We will discuss only the visual formalism in this article. We propose the visual formalism to use, with its semantics, to specify the two forms of parallelism. Some examples will be also presented to illustrate them and to give a comparison with other visual environments for parallel programming.

2. DIVA and data parallelism

Data parallelism is supported by the data-flow. Certain aspects of data-flow, such as diagrammatic representation of data types and data manipulations are described in [7]. We present here other characteristics that are also related to data-flow view.

As data containers, we have three data node types (Figure 1): bag node, queue node and datastore node. They have a specific run-time behavior (store and forward) and must have activity nodes as predecessors and successors. To each data node corresponds the type of data that it contains.

In the data-flow view, arcs represent data flow and connect an output terminal of a node to an input terminal of another node. There are three kinds of data terminals: non-triggering input terminal, triggering input terminal, and output terminal (see Data-flow terminals in Figure 1). Output terminals represent node out-parameters, while input terminals represent node in-parameters. The two kinds of input terminals have a different behavior.

• A triggering terminal is a terminal for which a new data token is required to trigger the execution of the node. Such a terminal may, but doesn't need to, have a default initial value associated with it. If an initial value is defined, it will be used as an initial data token that doesn't need to be produced by another node. Whenever a data token is available on this kind of terminal, it can be used at most once, i.e. the use of the token consumes the token, and a new token is needed, for all triggering terminal, before the node execution can be triggered again. When the execution of the node starts, the token is removed from the terminal and placed in the node's internal space. If a new token arrives on a triggering terminal that already contained a token, the new token replaces the old one. If a new token arrives on a triggering terminal while the node is executing, the token is kept on the terminal until the node is executed again or until a new token replaces it.
• A non-triggering terminal is a terminal the content of which is always available and thus must have a default initial value. It can be seen as a simple data store: the value it contains may be used as many times as needed, and whenever a new token arrives, its value simply replaces the current value.

If the node has one or more triggering terminals, then a new data-flow token is required on each of them for the execution to start. Since non-triggering terminals always have a value available, they are not involved in triggering the execution of the node, unless the node has no control-flow predecessor and has no triggering terminal (i.e. the node has only data-flow predecessors connected to non-triggering terminals).

If a node has only non-triggering terminals, and no control-flow predecessor, its execution can start anytime the graph, in which it is defined, is invoked. After it has been executed once, it will be re-executed anytime one of its inputs changes, i.e. anytime a new token arrives on one of its (non-triggering) input terminals.

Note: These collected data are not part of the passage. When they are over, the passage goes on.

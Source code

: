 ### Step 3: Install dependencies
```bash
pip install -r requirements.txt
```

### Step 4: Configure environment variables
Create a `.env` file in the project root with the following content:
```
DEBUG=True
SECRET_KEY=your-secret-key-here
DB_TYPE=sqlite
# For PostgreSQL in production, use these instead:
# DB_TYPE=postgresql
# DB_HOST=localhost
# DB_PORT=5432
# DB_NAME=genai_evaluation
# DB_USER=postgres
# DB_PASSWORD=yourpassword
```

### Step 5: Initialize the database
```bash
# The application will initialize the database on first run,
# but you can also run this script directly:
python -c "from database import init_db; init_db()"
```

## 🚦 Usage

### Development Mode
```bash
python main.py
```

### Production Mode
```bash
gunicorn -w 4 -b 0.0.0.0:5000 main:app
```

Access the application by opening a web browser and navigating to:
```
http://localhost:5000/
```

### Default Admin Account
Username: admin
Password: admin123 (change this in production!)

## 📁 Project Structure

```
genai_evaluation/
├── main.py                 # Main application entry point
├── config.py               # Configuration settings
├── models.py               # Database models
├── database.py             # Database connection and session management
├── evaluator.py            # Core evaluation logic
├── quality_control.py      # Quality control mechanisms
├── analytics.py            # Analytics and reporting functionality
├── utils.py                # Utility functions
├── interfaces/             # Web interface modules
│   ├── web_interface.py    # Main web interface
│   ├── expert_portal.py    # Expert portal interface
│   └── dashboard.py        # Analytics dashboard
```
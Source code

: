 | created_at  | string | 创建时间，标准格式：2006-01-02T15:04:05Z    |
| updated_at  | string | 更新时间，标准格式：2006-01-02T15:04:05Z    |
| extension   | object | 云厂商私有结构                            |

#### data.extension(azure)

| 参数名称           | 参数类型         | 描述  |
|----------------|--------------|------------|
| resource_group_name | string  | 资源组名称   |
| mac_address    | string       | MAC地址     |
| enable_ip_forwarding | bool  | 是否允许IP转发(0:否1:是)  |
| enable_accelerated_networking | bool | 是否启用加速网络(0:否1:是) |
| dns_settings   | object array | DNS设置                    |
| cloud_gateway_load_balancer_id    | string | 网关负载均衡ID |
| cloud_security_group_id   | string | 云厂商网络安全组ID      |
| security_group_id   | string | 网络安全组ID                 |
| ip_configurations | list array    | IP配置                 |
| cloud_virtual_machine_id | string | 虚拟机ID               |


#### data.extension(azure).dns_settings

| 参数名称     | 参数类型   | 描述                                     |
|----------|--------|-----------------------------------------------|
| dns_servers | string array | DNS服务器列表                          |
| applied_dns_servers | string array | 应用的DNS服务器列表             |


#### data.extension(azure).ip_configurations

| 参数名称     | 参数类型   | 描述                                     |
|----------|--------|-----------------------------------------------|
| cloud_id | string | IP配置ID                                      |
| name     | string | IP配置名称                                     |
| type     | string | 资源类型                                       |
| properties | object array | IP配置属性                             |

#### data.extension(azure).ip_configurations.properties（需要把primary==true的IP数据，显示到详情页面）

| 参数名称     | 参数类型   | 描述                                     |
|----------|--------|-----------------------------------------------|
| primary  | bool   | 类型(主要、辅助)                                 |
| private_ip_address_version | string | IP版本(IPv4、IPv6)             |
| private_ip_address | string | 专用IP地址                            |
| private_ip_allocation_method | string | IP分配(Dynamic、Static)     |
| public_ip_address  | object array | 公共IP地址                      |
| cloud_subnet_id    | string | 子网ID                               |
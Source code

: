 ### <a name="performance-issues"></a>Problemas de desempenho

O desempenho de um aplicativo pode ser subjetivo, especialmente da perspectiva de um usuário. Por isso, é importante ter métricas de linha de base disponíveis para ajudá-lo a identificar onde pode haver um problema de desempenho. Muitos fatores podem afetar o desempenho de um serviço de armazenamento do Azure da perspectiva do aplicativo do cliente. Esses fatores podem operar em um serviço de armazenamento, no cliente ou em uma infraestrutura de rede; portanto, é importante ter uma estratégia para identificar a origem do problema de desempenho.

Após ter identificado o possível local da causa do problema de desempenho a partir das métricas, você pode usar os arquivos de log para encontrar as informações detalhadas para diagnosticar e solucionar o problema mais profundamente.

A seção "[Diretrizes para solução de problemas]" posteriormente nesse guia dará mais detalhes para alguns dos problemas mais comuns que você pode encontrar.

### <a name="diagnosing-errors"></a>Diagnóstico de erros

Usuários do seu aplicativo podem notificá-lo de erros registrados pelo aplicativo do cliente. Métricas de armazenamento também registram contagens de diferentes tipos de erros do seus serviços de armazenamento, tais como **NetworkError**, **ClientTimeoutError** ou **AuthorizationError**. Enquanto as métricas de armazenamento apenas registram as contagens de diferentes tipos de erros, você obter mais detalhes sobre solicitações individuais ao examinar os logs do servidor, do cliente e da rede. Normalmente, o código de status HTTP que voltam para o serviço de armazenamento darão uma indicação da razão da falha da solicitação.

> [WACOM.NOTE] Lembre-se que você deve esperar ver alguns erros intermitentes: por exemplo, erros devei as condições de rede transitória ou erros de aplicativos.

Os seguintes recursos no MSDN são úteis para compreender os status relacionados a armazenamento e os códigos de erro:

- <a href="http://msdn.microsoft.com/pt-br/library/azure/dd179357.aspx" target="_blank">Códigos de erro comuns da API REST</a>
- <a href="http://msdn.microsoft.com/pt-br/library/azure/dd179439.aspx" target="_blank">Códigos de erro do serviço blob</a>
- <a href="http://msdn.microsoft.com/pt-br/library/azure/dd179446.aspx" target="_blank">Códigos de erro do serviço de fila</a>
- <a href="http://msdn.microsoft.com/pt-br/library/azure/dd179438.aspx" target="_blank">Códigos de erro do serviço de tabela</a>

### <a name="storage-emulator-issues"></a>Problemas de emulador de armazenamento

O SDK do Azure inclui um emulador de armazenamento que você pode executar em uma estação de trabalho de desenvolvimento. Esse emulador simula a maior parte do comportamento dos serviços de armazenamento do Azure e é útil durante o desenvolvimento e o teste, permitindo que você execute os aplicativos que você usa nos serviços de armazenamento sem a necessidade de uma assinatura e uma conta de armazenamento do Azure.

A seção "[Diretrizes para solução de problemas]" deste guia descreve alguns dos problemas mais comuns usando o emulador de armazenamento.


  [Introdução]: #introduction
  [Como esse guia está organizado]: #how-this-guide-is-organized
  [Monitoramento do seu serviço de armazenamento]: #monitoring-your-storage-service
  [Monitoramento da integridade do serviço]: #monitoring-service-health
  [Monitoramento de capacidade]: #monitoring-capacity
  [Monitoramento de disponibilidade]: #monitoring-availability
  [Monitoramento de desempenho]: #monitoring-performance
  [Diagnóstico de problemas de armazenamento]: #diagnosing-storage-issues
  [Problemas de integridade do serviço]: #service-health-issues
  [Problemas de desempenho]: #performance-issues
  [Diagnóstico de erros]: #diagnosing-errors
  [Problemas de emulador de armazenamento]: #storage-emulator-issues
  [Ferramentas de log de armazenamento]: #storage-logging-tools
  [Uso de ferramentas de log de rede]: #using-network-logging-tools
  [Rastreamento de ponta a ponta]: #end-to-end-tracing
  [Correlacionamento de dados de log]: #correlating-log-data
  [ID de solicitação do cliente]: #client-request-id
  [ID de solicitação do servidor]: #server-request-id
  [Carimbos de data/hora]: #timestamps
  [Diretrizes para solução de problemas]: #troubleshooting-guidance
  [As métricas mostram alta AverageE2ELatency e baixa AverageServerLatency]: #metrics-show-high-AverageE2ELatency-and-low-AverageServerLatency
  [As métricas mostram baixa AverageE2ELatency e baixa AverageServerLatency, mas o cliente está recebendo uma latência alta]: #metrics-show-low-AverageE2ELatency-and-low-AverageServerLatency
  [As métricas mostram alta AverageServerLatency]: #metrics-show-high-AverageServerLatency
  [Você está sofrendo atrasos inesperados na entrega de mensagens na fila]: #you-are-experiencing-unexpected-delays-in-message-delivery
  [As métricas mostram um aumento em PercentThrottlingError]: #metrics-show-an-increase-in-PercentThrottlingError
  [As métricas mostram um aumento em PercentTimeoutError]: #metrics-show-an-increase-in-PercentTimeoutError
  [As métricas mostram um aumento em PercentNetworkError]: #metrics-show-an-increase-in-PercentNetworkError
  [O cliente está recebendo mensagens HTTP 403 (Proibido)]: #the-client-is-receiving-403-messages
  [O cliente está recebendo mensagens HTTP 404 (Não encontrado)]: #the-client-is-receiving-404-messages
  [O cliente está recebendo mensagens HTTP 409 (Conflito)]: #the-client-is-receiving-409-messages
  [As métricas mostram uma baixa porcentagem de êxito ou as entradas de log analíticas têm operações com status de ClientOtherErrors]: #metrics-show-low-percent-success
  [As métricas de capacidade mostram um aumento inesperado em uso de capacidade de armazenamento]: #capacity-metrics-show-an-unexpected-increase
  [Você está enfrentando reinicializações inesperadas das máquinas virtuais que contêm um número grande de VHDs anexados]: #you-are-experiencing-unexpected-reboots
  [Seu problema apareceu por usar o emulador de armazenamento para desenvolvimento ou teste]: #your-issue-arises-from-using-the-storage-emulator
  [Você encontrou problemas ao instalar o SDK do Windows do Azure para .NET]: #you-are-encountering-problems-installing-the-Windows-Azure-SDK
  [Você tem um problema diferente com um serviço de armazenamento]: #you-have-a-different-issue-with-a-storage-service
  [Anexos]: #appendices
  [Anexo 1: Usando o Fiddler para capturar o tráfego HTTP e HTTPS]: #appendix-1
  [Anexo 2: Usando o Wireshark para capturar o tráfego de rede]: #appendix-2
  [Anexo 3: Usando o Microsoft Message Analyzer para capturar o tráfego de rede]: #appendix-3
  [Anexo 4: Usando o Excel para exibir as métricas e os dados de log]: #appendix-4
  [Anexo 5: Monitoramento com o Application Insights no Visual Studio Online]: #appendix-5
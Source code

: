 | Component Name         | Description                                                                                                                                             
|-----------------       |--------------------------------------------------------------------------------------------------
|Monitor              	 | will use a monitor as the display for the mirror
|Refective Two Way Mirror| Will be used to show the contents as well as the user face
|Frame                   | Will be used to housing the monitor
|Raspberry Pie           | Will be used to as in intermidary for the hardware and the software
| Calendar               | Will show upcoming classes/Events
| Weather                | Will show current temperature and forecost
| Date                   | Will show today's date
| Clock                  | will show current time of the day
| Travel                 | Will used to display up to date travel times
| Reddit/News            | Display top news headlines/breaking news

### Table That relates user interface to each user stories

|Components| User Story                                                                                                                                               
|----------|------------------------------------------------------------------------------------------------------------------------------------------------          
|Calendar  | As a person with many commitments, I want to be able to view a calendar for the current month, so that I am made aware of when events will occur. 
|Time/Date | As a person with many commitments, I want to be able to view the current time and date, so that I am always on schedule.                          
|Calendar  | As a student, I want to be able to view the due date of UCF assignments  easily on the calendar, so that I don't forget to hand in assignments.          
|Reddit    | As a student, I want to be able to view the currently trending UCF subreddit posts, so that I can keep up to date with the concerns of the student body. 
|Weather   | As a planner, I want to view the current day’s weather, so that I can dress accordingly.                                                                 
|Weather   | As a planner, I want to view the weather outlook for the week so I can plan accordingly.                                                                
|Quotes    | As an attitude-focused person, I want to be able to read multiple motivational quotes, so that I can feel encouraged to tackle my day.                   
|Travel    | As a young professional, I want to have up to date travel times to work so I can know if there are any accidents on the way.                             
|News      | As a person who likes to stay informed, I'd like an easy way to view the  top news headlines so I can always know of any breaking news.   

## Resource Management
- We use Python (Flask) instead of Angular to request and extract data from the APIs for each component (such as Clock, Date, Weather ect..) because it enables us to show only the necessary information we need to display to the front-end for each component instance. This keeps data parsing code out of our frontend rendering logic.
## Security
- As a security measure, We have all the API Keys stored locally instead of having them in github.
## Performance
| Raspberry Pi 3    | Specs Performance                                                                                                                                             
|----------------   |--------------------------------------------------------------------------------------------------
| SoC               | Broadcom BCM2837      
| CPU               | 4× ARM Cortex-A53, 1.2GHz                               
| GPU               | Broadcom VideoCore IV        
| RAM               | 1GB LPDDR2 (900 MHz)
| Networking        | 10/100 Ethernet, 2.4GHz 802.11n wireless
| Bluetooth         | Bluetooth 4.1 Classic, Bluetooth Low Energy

This mechanism allows one to build reactive systems, i.e. systems for which the outputs are recomputed each time one of the inputs changes.

The execution of a node is triggered based on the arcs that lead to the node and on the terminals to which the arcs are connected. Nodes can be in one of the following states: dormant, waiting for data and active. The transitions from one state to another are governed by rules expressed in Figure 2.

Data parallelism can be detected implicitly when, in the data-flow view, two or more arcs leave a node and point to different destinations (see Figure 3), when these destination nodes have no control-flow predecessors. The execution of these destination nodes can thus be carried out in parallel.

Other cases of data parallelism can be automatically detected based on semantics attached to the data-flow arcs. Generally, there should be a data type match between the origin of an arc and its destination. But one exception is permitted: a new semantic is defined for a data-flow arc connecting (without selection mechanism) an array out-parameter to an in-parameter of the base type of the array. Such an arc would be interpreted differently in a sequential process model than in a parallel process model.

Figure 2. Node state change rules

Figure 3. Data-flow view: node3 and node2 can be executed in parallel

In the sequential process model, this type of connection would imply that the calculation in the destination node is repeated for every element of the array. The base type parameter of the destination node would correspond, at each iteration, to a different element of the array. It could be also the case when the destination data type is an array with smaller dimension than that of the source such that the dimension of the source array is a multiple of that of the destination array. In such a case, the bigger array is used slice by slice, where each slice has the size of the destination array. This last situation can be considered as a generalization of the preceding one.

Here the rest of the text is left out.